Vacillantes lueurs d’espoir pour le Yémen

Il est plus facile de commencer une guerre que de la terminer · Un an après l’intervention de la coalition menée par l’Arabie saoudite au Yémen, la situation s’est enlisée. Riyad n’a pas atteint ses objectifs, mais le pays s’est enfoncé dans une crise dont les premières victimes sont les civils. Les négociations qui ont finalement commencé à Koweït entre les différents protagonistes permettront-elles de sortir de la guerre ?

Dans les ruines de Hajar Aukaish bombardée en avril 2015.
(VOA) Photo d’Almigdad Mojalli, journaliste yéménite tué à Sanaa dans un bombardement le 17 janvier 2016.

La troisième tentative pour trouver une solution à la crise yéménite sera-t-elle la bonne ? Par deux fois, les efforts pour régler le conflit avaient lamentablement échoué car les parties concernées ne semblaient envisager qu’une victoire militaire totale. Cette fois, les choses pourraient bien se passer différemment. Le troisième cycle de négociations sous l’égide de l’ONU visant à tourner la page de cette guerre meurtrière a finalement débuté le 21 avril à Koweït, avec l’arrivée de la délégation des houthistes et de leurs alliés — des partisans de l’ancien président Ali Abdallah Saleh—, qui refusaient jusque là de reprendre les pourparlers sous la menace des bombardements aériens. Les choses s’annoncent donc sous de meilleurs auspices, mais un accord est encore difficile à imaginer en raison des positions très divergentes des parties en présence. Trois semaines après leur début, les pourparlers sont au point mort, avec des menaces quotidiennes d’abandon d’une ou de l’autre partie. Seules les pressions des ambassadeurs des pays impliqués dans l’initiative du Conseil de coopération du Golfe (CCG), les efforts des médiateurs des Nations unies ainsi que l’intervention personnelle de l’émir du Koweït ont empêché leur échec définitif.

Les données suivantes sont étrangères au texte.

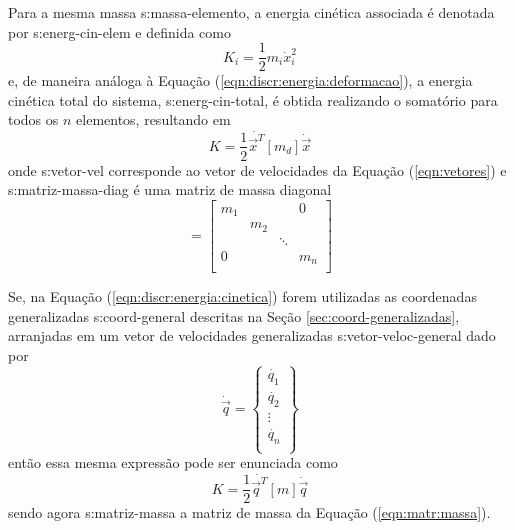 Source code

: \documentclass[12pt,openright,oneside,a4paper,
	chapter=TITLE,section=TITLE,
	english,brazil]{abntex2}
\begin{document}
	Para a mesma massa \gls{s:massa-elemento}, a energia cinética associada é denotada por \gls{s:energ-cin-elem} e definida como \cite{rao:2008}
	\begin{equation}
		K_i = \frac{1}{2}m_i\dot{x}_i^2
	\end{equation}
	e, de maneira análoga à Equação (\ref{eqn:discr:energia:deformacao}), a energia cinética total do sistema, \gls{s:energ-cin-total}, é obtida realizando o somatório para todos os $ n $ elementos, resultando em \cite{savi:2017}
	\begin{equation}\label{eqn:discr:energia:cinetica}
		K = \frac{1}{2}\dot{\vec{x}^T}[m_d]\dot{\vec{x}}
	\end{equation}
	onde \gls{s:vetor-vel} corresponde ao vetor de velocidades da Equação (\ref{eqn:vetores}) e \gls{s:matriz-massa-diag} é uma matriz de massa diagonal
	\begin{equation}
		[m_d] =
		\begin{bmatrix}
			m_1 & & & 0\\
			& m_2\\
			& & \ddots\\
			0 & & & m_n\\
		\end{bmatrix}
	\end{equation}
	
	Se, na Equação (\ref{eqn:discr:energia:cinetica}) forem utilizadas as coordenadas generalizadas \gls{s:coord-general} descritas na Seção \ref{sec:coord-generalizadas}, arranjadas em um vetor de velocidades generalizadas \gls{s:vetor-veloc-general} dado por
	\begin{equation}
		\dot{\vec{q}} = 
		\begin{Bmatrix}
			\dot{q_1}\\ \dot{q_2}\\ \vdots\\ \dot{q_n}\\
		\end{Bmatrix}
	\end{equation}
	então essa mesma expressão pode ser enunciada como \cite{rao:2008}
	\begin{equation}
		K = \frac{1}{2}\dot{\vec{q}^T}[m]\dot{\vec{q}}
	\end{equation}
	sendo agora \gls{s:matriz-massa} a matriz de massa da Equação (\ref{eqn:matr:massa}).
	
\end{document}
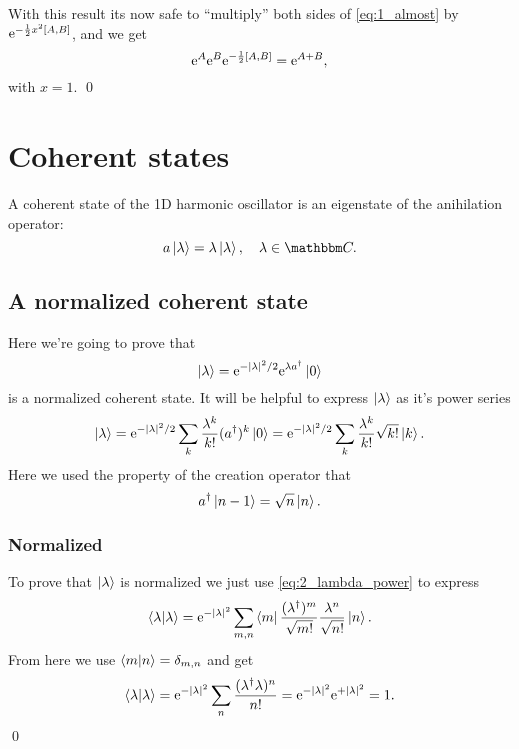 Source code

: \documentclass[11pt,letter, swedish, english
]{article}
\begin{document}
With this result its now safe to ``multiply'' both sides of
\eqref{eq:1_almost} by $\ee^{-\frac{1}{2}x^2\comm{A}{B}}$, and we get
\begin{equation}
\ee^{A}\ee^{B}\ee^{-\frac{1}{2}\comm{A}{B}} = \ee^{A+B},
\end{equation}
with $x=1$.
\qed


\section{Coherent states}
A coherent state of the 1D harmonic oscillator is an eigenstate of the
anihilation operator:
\begin{equation}
a\ket{\lambda}=\lambda\ket{\lambda}\qcomma
\lambda\in\C.
\end{equation}

\subsection{A normalized coherent state}
Here we're going to prove that
\begin{equation}\label{eq:2_coherent}
\ket\lambda=\mathrm{e}^{-|\lambda|^2/2}\mathrm{e}^{\lambda a^\dagger}\ket0
\end{equation}
is a normalized coherent state.
It will be helpful to express $\ket\lambda$ as it's power series
\begin{equation}\label{eq:2_lambda_power}
\ket\lambda = \mathrm{e}^{-|\lambda|^2/2}\sum_{k}
\frac{\lambda^k}{k!} (a^\dagger)^k \ket{0}
= \mathrm{e}^{-|\lambda|^2/2}\sum_{k}
\frac{\lambda^k}{k!}\sqrt{k!}\ket{k}.
\end{equation}
Here we used the property of the creation operator that
\begin{equation}
a^\dagger\ket{n-1}=\sqrt{n}\ket{n}.
\end{equation}

\subsubsection{Normalized}
To prove that $\ket\lambda$ is normalized we just use
\eqref{eq:2_lambda_power} to express
\begin{equation}
\ip{\lambda} = \ee^{-|\lambda|^2}\sum_{m, n}
\bra{m}\frac{(\lambda^\dagger)^m}{\sqrt{m!}}
\frac{\lambda^n}{\sqrt{n!}}\ket{n}.
\end{equation}
From here we use $\ip{m}{n}=\delta_{m, n}$ and get
\begin{equation}
\ip{\lambda} = \ee^{-|\lambda|^2}
\sum_n\frac{(\lambda^\dagger\lambda)^n}{n!}
=\ee^{-|\lambda|^2}\ee^{+|\lambda|^2}=1.
\end{equation}
\qed
\end{document}
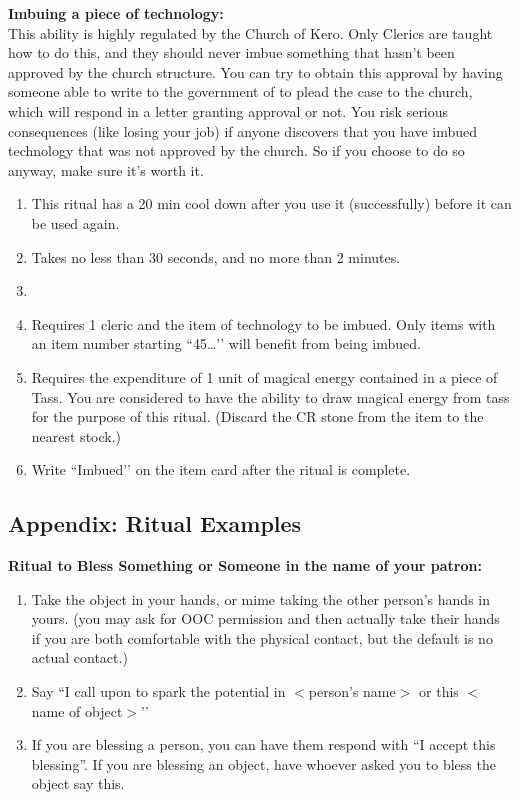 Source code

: \documentclass[green]{GL2020}
\begin{document}
\textbf{Imbuing a piece of technology:}\\
This ability is highly regulated by the Church of Kero. Only Clerics are taught how to do this, and they should never imbue something that hasn’t been approved by the church structure. You can try to obtain this approval by having someone able to write to the government of \pTech{} to plead the case to the church, which will respond in a letter granting approval or not. You risk serious consequences (like losing your job) if anyone discovers that you have imbued technology that was not approved by the church. So if you choose to do so anyway, make sure it’s worth it.
  \begin{enumerate}
    \item This ritual has a 20 min cool down after you use it (successfully) before it can be used again.
    \item Takes no less than 30 seconds, and no more than 2 minutes.
    \item 
    \item Requires 1 cleric and the item of technology to be imbued. Only items with an item number starting ``45…’’ will benefit from being imbued.
		\item Requires the expenditure of 1 unit of magical energy contained in a piece of Tass. You are considered to have the ability to draw magical energy from tass for the purpose of this ritual. (Discard the CR stone from the item to the nearest stock.)
		\item Write ``Imbued’’ on the item card after the ritual is complete.
  \end{enumerate}

\subsection*{Appendix: Ritual Examples}

\textbf{Ritual to Bless Something or Someone in the name of your patron:}
  \begin{enumerate}
    \item Take the object in your hands, or mime taking the other person’s hands in yours. (you may ask for OOC permission and then actually take their hands if you are both comfortable with the physical contact, but the default is no actual contact.)
    \item Say ``I call upon \cTechGod{} to spark the potential in $<$person’s name$>$ or this $<$ name of object$>$’’
    \item If you are blessing a person, you can have them respond with ``I accept this blessing''. If you are blessing an object, have whoever asked you to bless the object say this.
  \end{enumerate}
\end{document}
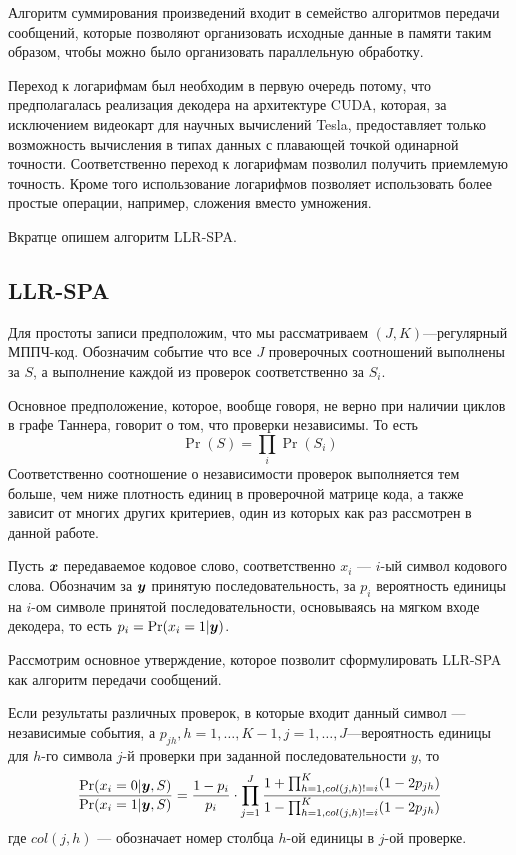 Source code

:  Алгоритм суммирования произведений входит в семейство алгоритмов передачи сообщений, 
 которые позволяют организовать исходные данные в памяти
 таким образом, чтобы можно было организовать параллельную обработку. 
 
 Переход к логарифмам был необходим в первую очередь потому, что предполагалась реализация декодера на 
 архитектуре CUDA, которая, за исключением видеокарт для научных вычислений Tesla, предоставляет только 
 возможность вычисления в типах данных с плавающей точкой одинарной точности. Соответственно переход
 к логарифмам позволил получить приемлемую точность. Кроме того использование логарифмов позволяет
 использовать более простые операции, например, сложения вместо умножения.
 
 Вкратце опишем алгоритм LLR-SPA.
 
 \subsection{LLR-SPA}
 
 Для простоты записи предположим, что мы рассматриваем $(J,K)$---регулярный МППЧ-код.
 Обозначим событие что все $J$ проверочных соотношений выполнены за $S$, а выполнение
 каждой из проверок соответственно за $S_i$.
 
  Основное предположение, которое, вообще говоря, не верно
 при наличии циклов в графе Таннера, говорит о том, что проверки независимы. То есть
 \[
 \Pr(S)=\prod_i \Pr(S_i)
 \]
 Соответственно соотношение о независимости проверок выполняется тем больше, чем ниже
 плотность единиц в проверочной матрице кода, а также зависит от многих других критериев, один из
 которых как раз рассмотрен в данной работе.

Пусть $\boldsymbol{x}$ передаваемое кодовое слово, соответственно $x_i$ --- $i$-ый символ кодового слова.
Обозначим за $\boldsymbol{y}$ принятую последовательность, за $p_i$ вероятность единицы на $i$-ом символе
принятой последовательности, основываясь на мягком входе декодера, то есть $p_i = \Pr(x_i=1|\boldsymbol{y})$.

Рассмотрим основное утверждение, которое позволит сформулировать LLR-SPA как алгоритм передачи
сообщений.

\begin{theorem}
	\cite{kudryashov-codingtheory}
	Если результаты различных проверок, в которые входит данный символ --- независимые события, а 
	$p_{jh}, h=1,\ldots,K-1, j=1,\ldots,J$---вероятность единицы для $h$-го символа $j$-й проверки при
	заданной последовательности $y$, то
	\begin{equation}
		\frac{\Pr(x_i=0|\boldsymbol{y},S)}{\Pr(x_i=1|\boldsymbol{y},S)}=\frac{1-p_i}{p_i} \cdot \prod_{j=1}^{J}
		\frac{1+\prod_{h=1,col(j,h)!=i}^{K}(1-2p_{jh})}{1-\prod_{h=1,col(j,h)!=i}^{K}(1-2p_{jh})}
	\end{equation}
	где $col(j,h)$ --- обозначает номер столбца $h$-ой единицы в $j$-ой проверке.
\end{theorem}

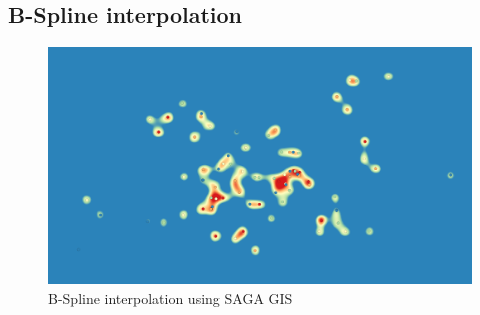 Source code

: \subsection{B-Spline interpolation}

\begin{figure}[H]
	\centering
	\includegraphics[width=.7\linewidth]{comparison/compare_bspline_saga.png}
	\caption{B-Spline interpolation using SAGA GIS}
	\label{fig:result_bspline}
\end{figure}
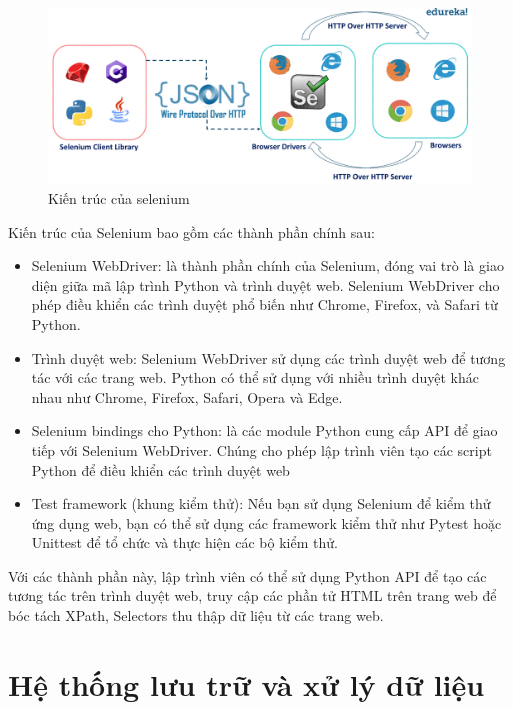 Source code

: \documentclass[../DoAn.tex]{subfiles}
\begin{document}
\begin{figure}[H]
    \centering
    \includegraphics[scale=0.19]{Hinhve/selenium_architecture.png}
    \caption{Kiến trúc của selenium}
    \label{fig:my_label2}
\end{figure}

Kiến trúc của Selenium bao gồm các thành phần chính sau:
\begin{itemize}
    \item Selenium WebDriver: là thành phần chính của Selenium, đóng vai trò là giao diện giữa mã lập trình Python và trình duyệt web. Selenium WebDriver cho phép điều khiển các trình duyệt phổ biến như Chrome, Firefox, và Safari từ Python.
    \item Trình duyệt web: Selenium WebDriver sử dụng các trình duyệt web để tương tác với các trang web. Python có thể sử dụng với nhiều trình duyệt khác nhau như Chrome, Firefox, Safari, Opera và Edge.
    \item Selenium bindings cho Python: là các module Python cung cấp API để giao tiếp với Selenium WebDriver. Chúng cho phép lập trình viên tạo các script Python để điều khiển các trình duyệt web
    \item Test framework (khung kiểm thử): Nếu bạn sử dụng Selenium để kiểm thử ứng dụng web, bạn có thể sử dụng các framework kiểm thử như Pytest hoặc Unittest để tổ chức và thực hiện các bộ kiểm thử.
\end{itemize}
Với các thành phần này, lập trình viên có thể sử dụng Python API  để tạo các tương tác trên trình duyệt web, truy cập các phần tử HTML trên trang web để bóc tách XPath, Selectors thu thập dữ liệu từ các trang web.

\section{Hệ thống lưu trữ và xử lý dữ liệu}
\label{section:3.2}
\end{document}
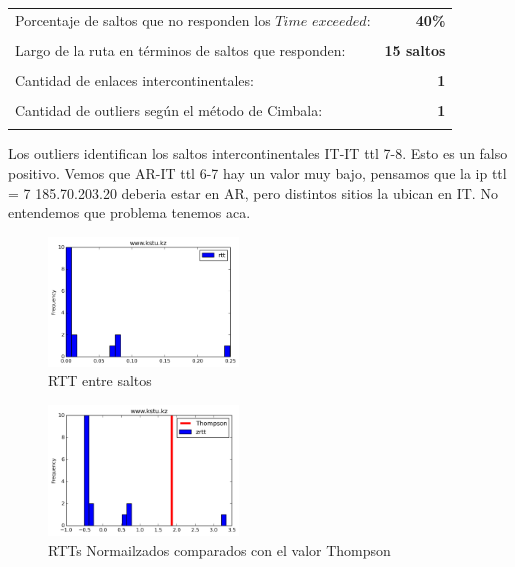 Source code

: \begin{center}
\begin{tabular}{p{6.5cm}r}
Porcentaje de saltos que no responden los $Time$ $exceeded$: & \textbf{40\%} \\ \\ 
Largo de la ruta en términos de saltos que responden: &\textbf{15 saltos} \\ \\
Cantidad de enlaces intercontinentales: & \textbf{1} \\ \\
Cantidad de outliers según el método de Cimbala: & \textbf{1} \\ \\
\end{tabular}
\end{center}

Los outliers identifican los saltos intercontinentales IT-IT ttl 7-8. Esto es un falso positivo. Vemos que AR-IT ttl 6-7 hay un valor muy bajo, pensamos que la ip ttl = 7 185.70.203.20 deberia estar en AR, pero distintos sitios la ubican en IT. No entendemos que problema tenemos aca.

\begin{figure}[H]
  \centering
    \includegraphics[width=0.45\textwidth]{histogramas_rtt/www-kstu-kz.png}
  \caption{RTT entre saltos}
  \label{entropia-s}
\end{figure}

\begin{center}
\end{center}


\begin{figure}[H]
  \centering
    \includegraphics[width=0.45\textwidth]{histogramas_thompson/www-kstu-kz.png}
  \caption{RTTs Normailzados comparados con el valor Thompson}
  \label{entropia-s}
\end{figure}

Depuis le cessez-le-feu du 10 avril les combats au sol ont été moins violents dans la majeure partie du pays, même s’ils se poursuivent sur la plupart des principaux fronts. Après une réduction considérable des bombardements aériens de la coalition sur ces fronts au début des pourparlers, ils ont repris et sont d’autant plus importants que les discussions ne progressent pas. L’occupation par les forces houthistes-Saleh du camp de la brigade Amaliqa à Amran se présente comme un tournant très négatif pour l’avenir des négociations car l’Amaliqa avait refusé de prendre position dans les combats et était prévu comme un élément important d’un accord militaire à venir.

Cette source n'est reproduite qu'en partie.